Mendesak Polda Sulsel mendalami dugaan pergeseran anggaran APBD Luwu Timur tanpa mekanisme banggar pengelolaan APBD adalah instrumen utama pembangunan daerah dan harus tunduk pada prinsip akuntabilitas serta prosedur hukum yang sah. HMPLT menyoroti adanya dugaan pergeseran anggaran dalam APBD Kabupaten Luwu Timur yang dilakukan tanpa melalui mekanisme resmi Badan Anggaran (Banggar).
Jika benar, maka tindakan tersebut berpotensi: melanggar aturan pengelolaan keuangan daerah, menyalahi prosedur legislasi anggaran, mencederai prinsip checks and balances pemerintahan. Untuk itu, HMPLT menuntut Polda Sulsel melakukan investigasi mendalam, memeriksa seluruh proses administrasi dan aktor kebijakan terkait serta menegakkan hukum tanpa pandang bulu jika ditemukan pelanggaran. APBD bukan alat kekuasaan sepihak, melainkan amanah rakyat yang wajib dikelola secara sah dan terbuka.

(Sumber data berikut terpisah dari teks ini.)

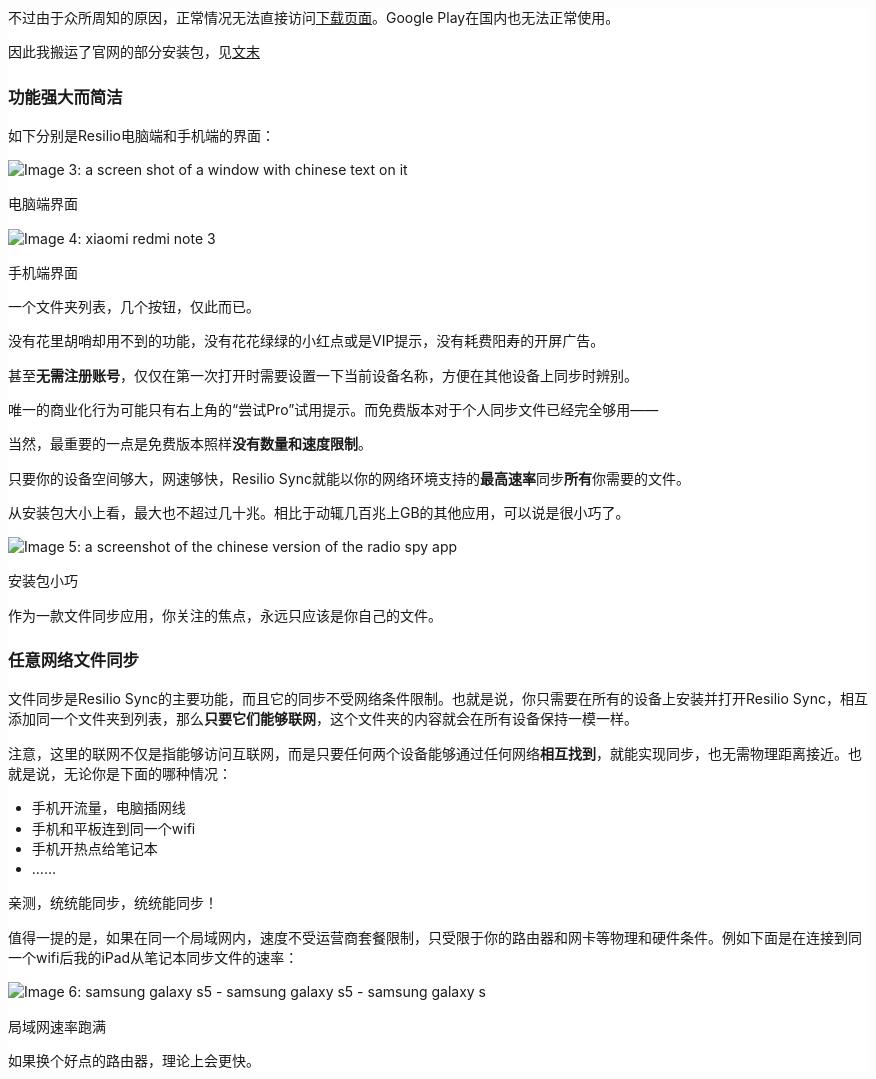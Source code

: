 不过由于众所周知的原因，正常情况无法直接访问[下载页面](https://link.zhihu.com/?target=https%3A//www.resilio.com/individuals/)。Google Play在国内也无法正常使用。

因此我搬运了官网的部分安装包，见[文末](https://zhuanlan.zhihu.com/p/459403503#h_459403503_13)

### 功能强大而简洁

如下分别是Resilio电脑端和手机端的界面：

![Image 3: a screen shot of a window with chinese text on it](https://pic1.zhimg.com/v2-90615a4cef5e987ec749f01ffbe08678_b.jpg)

电脑端界面

![Image 4: xiaomi redmi note 3](https://pic3.zhimg.com/v2-99288452cfea74ff668a6f132f96e902_b.jpg)

手机端界面

一个文件夹列表，几个按钮，仅此而已。

没有花里胡哨却用不到的功能，没有花花绿绿的小红点或是VIP提示，没有耗费阳寿的开屏广告。

甚至**无需注册账号**，仅仅在第一次打开时需要设置一下当前设备名称，方便在其他设备上同步时辨别。

唯一的商业化行为可能只有右上角的“尝试Pro”试用提示。而免费版本对于个人同步文件已经完全够用——

当然，最重要的一点是免费版本照样**没有数量和速度限制**。

只要你的设备空间够大，网速够快，Resilio Sync就能以你的网络环境支持的**最高速率**同步**所有**你需要的文件。

从安装包大小上看，最大也不超过几十兆。相比于动辄几百兆上GB的其他应用，可以说是很小巧了。

![Image 5: a screenshot of the chinese version of the radio spy app](https://pic1.zhimg.com/v2-5524403af60b5cf409288c7e75a76bb0_b.jpg)

安装包小巧

作为一款文件同步应用，你关注的焦点，永远只应该是你自己的文件。

### 任意网络文件同步

文件同步是Resilio Sync的主要功能，而且它的同步不受网络条件限制。也就是说，你只需要在所有的设备上安装并打开Resilio Sync，相互添加同一个文件夹到列表，那么**只要它们能够联网**，这个文件夹的内容就会在所有设备保持一模一样。

注意，这里的联网不仅是指能够访问互联网，而是只要任何两个设备能够通过任何网络**相互找到**，就能实现同步，也无需物理距离接近。也就是说，无论你是下面的哪种情况：

*   手机开流量，电脑插网线
*   手机和平板连到同一个wifi
*   手机开热点给笔记本
*   ……

亲测，统统能同步，统统能同步！

值得一提的是，如果在同一个局域网内，速度不受运营商套餐限制，只受限于你的路由器和网卡等物理和硬件条件。例如下面是在连接到同一个wifi后我的iPad从笔记本同步文件的速率：

![Image 6: samsung galaxy s5 - samsung galaxy s5 - samsung galaxy s](https://pic2.zhimg.com/v2-4afda07197671f16d3c465047fd18dfd_b.jpg)

局域网速率跑满

如果换个好点的路由器，理论上会更快。
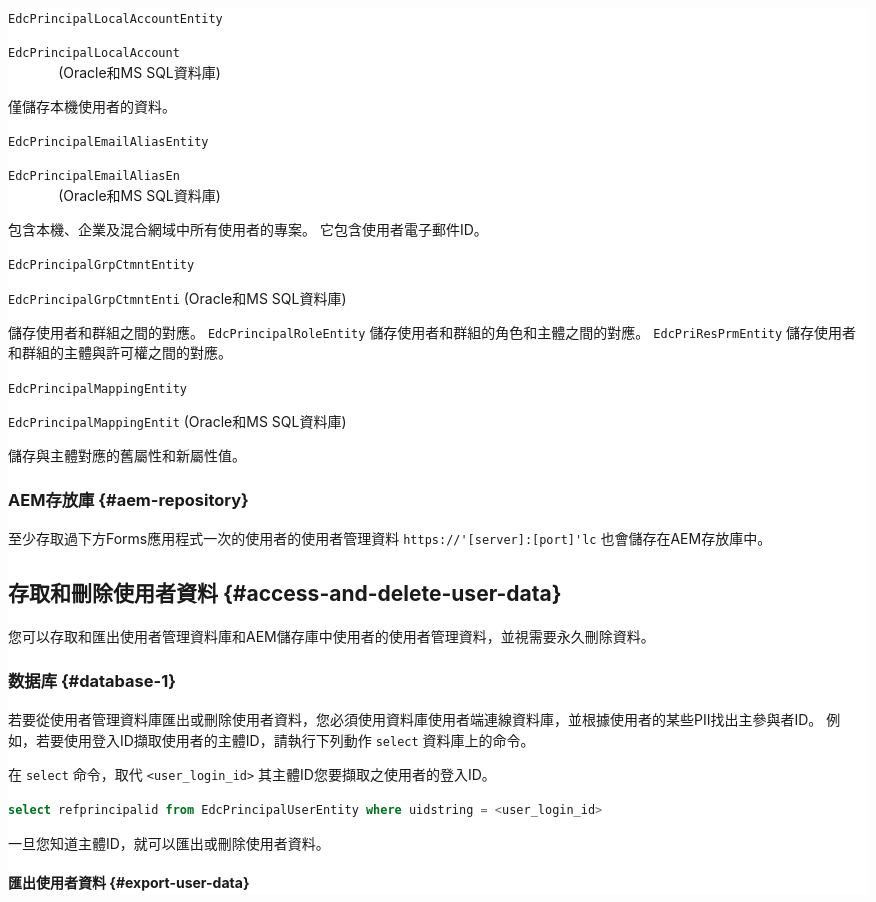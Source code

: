    <td><p><code>EdcPrincipalLocalAccountEntity</code></p> <p><code class="code">EdcPrincipalLocalAccount
       </code>(Oracle和MS SQL資料庫)</p> </td>
   <td>僅儲存本機使用者的資料。</td>
  </tr>
  <tr>
   <td><p><code>EdcPrincipalEmailAliasEntity</code></p> <p><code class="code">EdcPrincipalEmailAliasEn
       </code>(Oracle和MS SQL資料庫)</p> </td>
   <td>包含本機、企業及混合網域中所有使用者的專案。 它包含使用者電子郵件ID。</td>
  </tr>
  <tr>
   <td><p><code>EdcPrincipalGrpCtmntEntity</code></p> <p><code>EdcPrincipalGrpCtmntEnti</code> (Oracle和MS SQL資料庫)</p> </td>
   <td>儲存使用者和群組之間的對應。</td>
  </tr>
  <tr>
   <td><code>EdcPrincipalRoleEntity</code></td>
   <td>儲存使用者和群組的角色和主體之間的對應。</td>
  </tr>
  <tr>
   <td><code>EdcPriResPrmEntity</code></td>
   <td>儲存使用者和群組的主體與許可權之間的對應。</td>
  </tr>
  <tr>
   <td><p><code>EdcPrincipalMappingEntity</code></p> <p><code>EdcPrincipalMappingEntit</code> (Oracle和MS SQL資料庫)</p> </td>
   <td>儲存與主體對應的舊屬性和新屬性值。<br /> </td>
  </tr>
 </tbody>
</table>

### AEM存放庫 {#aem-repository}

至少存取過下方Forms應用程式一次的使用者的使用者管理資料 `https://'[server]:[port]'lc` 也會儲存在AEM存放庫中。

## 存取和刪除使用者資料 {#access-and-delete-user-data}

您可以存取和匯出使用者管理資料庫和AEM儲存庫中使用者的使用者管理資料，並視需要永久刪除資料。

### 数据库 {#database-1}

若要從使用者管理資料庫匯出或刪除使用者資料，您必須使用資料庫使用者端連線資料庫，並根據使用者的某些PII找出主參與者ID。 例如，若要使用登入ID擷取使用者的主體ID，請執行下列動作 `select` 資料庫上的命令。

在 `select` 命令，取代 `<user_login_id>` 其主體ID您要擷取之使用者的登入ID。

```sql
select refprincipalid from EdcPrincipalUserEntity where uidstring = <user_login_id>
```

一旦您知道主體ID，就可以匯出或刪除使用者資料。

#### 匯出使用者資料 {#export-user-data}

Mendesak Polda Sulsel memberikan atensi khusus terhadap penggusuran lahan warga di Dusun Laoli. Kasus penggusuran lahan masyarakat di Dusun Laoli menjadi bukti nyata adanya persoalan agraria yang membutuhkan perhatian serius aparat penegak hukum.
Tindakan represif terhadap warga tanpa penyelesaian hukum, verifikasi hak, dan pendekatan keadilan sosial berpotensi menjadi bentuk pelanggaran terhadap hak-hak masyarakat.
Maka itu, HMPLT menuntut Polda Sulsel melakukan pendalaman menyeluruh atas proses penggusuran, menjamin perlindungan hukum bagi warga terdampak, mengusut dugaan penyalahgunaan kewenangan atau tindakan melawan hukum dalam proses tersebut serta mengedepankan penyelesaian berbasis keadilan agraria, bukan kekerasan struktural. Tanah rakyat bukan objek kekuasaan yang bisa dirampas tanpa keadilan.
Aksi tersebut, akan berlanjut di depan Kantor Polda Sulsel. (*)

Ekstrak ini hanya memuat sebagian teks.